Avoid Slow Responses and Fail Fast - if you system cannot meet its SLA, inform the callers quickly without waiting for an error or timeout (<> Circuit Breaker)
Reserve resources, verify Integration Points early - e.g. fail at once if a crucial CircuitBreaker is open
Use for input validation - do basic user input validation even before you reserve resources not to waste them if f.ex. a required attribute is missing
Ex.: Refuse a connection at once if there are already too many users in the system (=> throttling to a manageable level so that we keep a reasonable level of service for the users already there)

Handshaking

signaling between devices that regulate communication between them; it protects the server by allowing it to throttle its own workload. Sadly, HTTP and RMI doesn't handshake well.
Create cooperative demand control - use client-server handshaking for demand throttling to serviceable levels; both must be built to support it
Conside health checks as an application-level workaround for the lack of H., use where the cost of an additional call is much less than the cost of calling and failing
Build H. into your own low-level protocols

Test Harness

A test harness emulates the remote system of an Integration Point and can simulate many errors (network, protocol, application-level) to test most/all of the failure modes. "A good test harness should be devious.

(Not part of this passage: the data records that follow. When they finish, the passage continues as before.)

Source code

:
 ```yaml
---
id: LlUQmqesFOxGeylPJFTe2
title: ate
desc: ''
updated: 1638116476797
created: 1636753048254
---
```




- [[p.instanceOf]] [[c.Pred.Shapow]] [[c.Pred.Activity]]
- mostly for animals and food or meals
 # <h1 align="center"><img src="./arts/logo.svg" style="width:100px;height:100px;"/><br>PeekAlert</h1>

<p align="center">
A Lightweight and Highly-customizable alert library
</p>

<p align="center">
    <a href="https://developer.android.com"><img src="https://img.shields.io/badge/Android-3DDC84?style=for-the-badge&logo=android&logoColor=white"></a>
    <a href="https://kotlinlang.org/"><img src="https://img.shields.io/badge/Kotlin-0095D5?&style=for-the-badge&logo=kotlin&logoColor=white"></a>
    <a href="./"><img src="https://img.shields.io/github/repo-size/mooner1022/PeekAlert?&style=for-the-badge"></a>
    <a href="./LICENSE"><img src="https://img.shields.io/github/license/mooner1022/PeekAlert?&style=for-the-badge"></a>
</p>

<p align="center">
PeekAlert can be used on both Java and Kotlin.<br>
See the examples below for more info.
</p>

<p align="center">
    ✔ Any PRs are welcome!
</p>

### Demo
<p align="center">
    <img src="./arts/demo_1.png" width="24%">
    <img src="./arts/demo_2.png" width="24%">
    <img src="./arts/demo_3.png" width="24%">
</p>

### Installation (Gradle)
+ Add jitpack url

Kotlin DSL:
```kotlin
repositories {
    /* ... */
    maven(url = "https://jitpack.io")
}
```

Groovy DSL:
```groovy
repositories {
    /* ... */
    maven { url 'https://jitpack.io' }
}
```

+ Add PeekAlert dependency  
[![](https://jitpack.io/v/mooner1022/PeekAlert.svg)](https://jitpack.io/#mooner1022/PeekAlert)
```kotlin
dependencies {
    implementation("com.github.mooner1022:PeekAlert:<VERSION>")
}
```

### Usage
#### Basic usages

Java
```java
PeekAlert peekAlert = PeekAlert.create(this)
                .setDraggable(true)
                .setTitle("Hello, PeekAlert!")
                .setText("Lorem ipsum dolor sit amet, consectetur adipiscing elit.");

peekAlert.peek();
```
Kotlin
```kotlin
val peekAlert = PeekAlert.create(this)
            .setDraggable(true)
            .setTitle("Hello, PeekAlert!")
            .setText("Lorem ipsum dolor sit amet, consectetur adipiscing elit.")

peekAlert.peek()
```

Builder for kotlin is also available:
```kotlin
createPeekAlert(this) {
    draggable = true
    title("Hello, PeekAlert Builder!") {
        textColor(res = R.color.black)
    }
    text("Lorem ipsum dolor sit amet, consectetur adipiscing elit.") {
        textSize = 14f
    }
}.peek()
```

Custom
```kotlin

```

It should be as nasty and vicious are real-world system will be." [126] "The test harness should act like a little hacker, trying all kinds of bad behavior to break callers." [128]

A socket connection can be refused, sit in a listen queue until the caller times out, the remote end my reply with a SYN/ACK and then never send any data, it can send nothing but RESET packets, it may report a full receive window and never drain the data, the connection can be established, but the remote end never sends a byte of data, the conn.can be established but packets lost causing retransmit delays, conn.est. but the remote never ACK receiving a packet, causing endless retransmits, the service can accept a request, send response headers (supposing HTTP), and never send the response body; the srv can send 1 byte of the response every 30 sec; it can send HTML instead of the expected XML; it may send MB when kB of data expected; it can refuse all auth. credentials.
Emulate out-of-spec failures
Stress test caller - slow/no/garbage responses, ..

Decoupling Middleware

A well-done middleware integrates (by passing data and events) and decouples (by hiding specific knowledge, calls to other systems) systems.

Scale:

Same host, time, process

In-process method calls
Interprocess communication (shared mem, pipes, semaphores, ..)
RPC (RMI, HTTP, ..) // same time, diff. host and process
Message Oriented Middleware (MQ, SMTP, SMS, ..)
Tuple Spaces (Java/Giga/T Spaces)

Different time, host, process

Decide at the last responsible moment; this is an architecture decision that is expensive to change
Avoid many failure modes though total decoupling (of servers, layers, applications)
Learn many architectures, and choose among them

Quiz - what is wrong here:


try { ... }
finally {
if (stmt != null) stmt.close();
if (conn != null) conn.close();
}

stmt may rarely throw an exception and the conn will thus never be closed, leading to connection pool exhaustion

Capacity

User sessions are the Achilles heel - they consume memory, and, if replication enabled, CPU and bandwidth.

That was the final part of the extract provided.